Libertad de enseñanza

Venimos viendo el tema de los centros concertados, sobre la disponibilidad de plazas en dichos centros. Pero el debate se está desvirtuando, se pretende hacer ver que lo que se está poniendo en tela de juicio es la libertad de enseñanza. Parece que sin la existencia de los centros concertados no hay libertad. Pero me pregunto qué pasa en los centros públicos. ¿Qué son?, ¿entes donde se adoctrina a los alumnos, donde la educación está en niveles ínfimos, en donde los problemas de convivencia son infinitos? Pues no. Son centros como los demás, donde se da una enseñanza de calidad, donde se procura formar a los alumnos como personas dándole distintos puntos de vista, y no una sola visión de la realidad, en definitiva, centros plurales. Plurales en todo, desde el nivel económico, social y cultural del alumno, hasta el del profesorado.

Aquí es donde reside la verdadera libertad de enseñanza, en que los profesores pueden pensar y hacer en sus clases lo que en conciencia crean conveniente (dentro de los parámetros legales) y no como en los centros concertados (paladines de la libertad de enseñanza) que tienen un ideario religioso, en la mayoría de los casos, que impiden esta libertad a los profesores.

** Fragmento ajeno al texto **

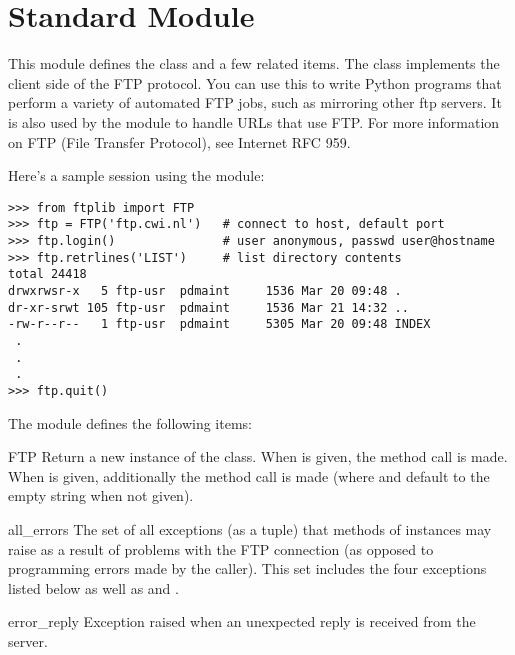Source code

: \section{Standard Module }
\label{module-ftplib}

\renewcommand{\indexsubitem}{(in module ftplib)}

This module defines the class  and a few related items.  The
 class implements the client side of the FTP protocol.  You
can use this to write Python programs that perform a variety of
automated FTP jobs, such as mirroring other ftp servers.  It is also
used by the module  to handle URLs that use FTP.  For
more information on FTP (File Transfer Protocol), see Internet RFC
959.

Here's a sample session using the  module:

\bcode\begin{verbatim}
>>> from ftplib import FTP
>>> ftp = FTP('ftp.cwi.nl')   # connect to host, default port
>>> ftp.login()               # user anonymous, passwd user@hostname
>>> ftp.retrlines('LIST')     # list directory contents
total 24418
drwxrwsr-x   5 ftp-usr  pdmaint     1536 Mar 20 09:48 .
dr-xr-srwt 105 ftp-usr  pdmaint     1536 Mar 21 14:32 ..
-rw-r--r--   1 ftp-usr  pdmaint     5305 Mar 20 09:48 INDEX
 .
 .
 .
>>> ftp.quit()
\end{verbatim}\ecode
%
The module defines the following items:

\begin{funcdesc}{FTP}{}
Return a new instance of the  class.  When
 is given, the method call  is
made.  When  is given, additionally the method call
 is made (where
 and  default to the empty string when not given).
\end{funcdesc}

\begin{datadesc}{all_errors}
The set of all exceptions (as a tuple) that methods of 
instances may raise as a result of problems with the FTP connection
(as opposed to programming errors made by the caller).  This set
includes the four exceptions listed below as well as
 and .
\end{datadesc}

\begin{excdesc}{error_reply}
Exception raised when an unexpected reply is received from the server.
\end{excdesc}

Lo que subyace de la tan cacareada libertad de enseñanza (por los que nunca la han querido) es una cuestión económica. Los centros incitan a los padres a pedir más plazas de concierto para ganar más dinero. Los padres que los mandan a estos centros sólo buscan el bienestar de sus hijos, pero de una manera egoísta: no quieren que sus hijos se junten con otros (con la chusma).

La libertad de enseñanza no es libertad de elección de centro, sino sobre todo libertad para enseñar aquello que se cree más conveniente para los alumnos. Si se quiere una formación religiosa, esta se da en los centros públicos.

La enseñanza no puede transformarse en un negocio privado ya que eso si que iría en contra de la libertad de enseñanza. Con el dinero público no se pueden subvencionar privilegios.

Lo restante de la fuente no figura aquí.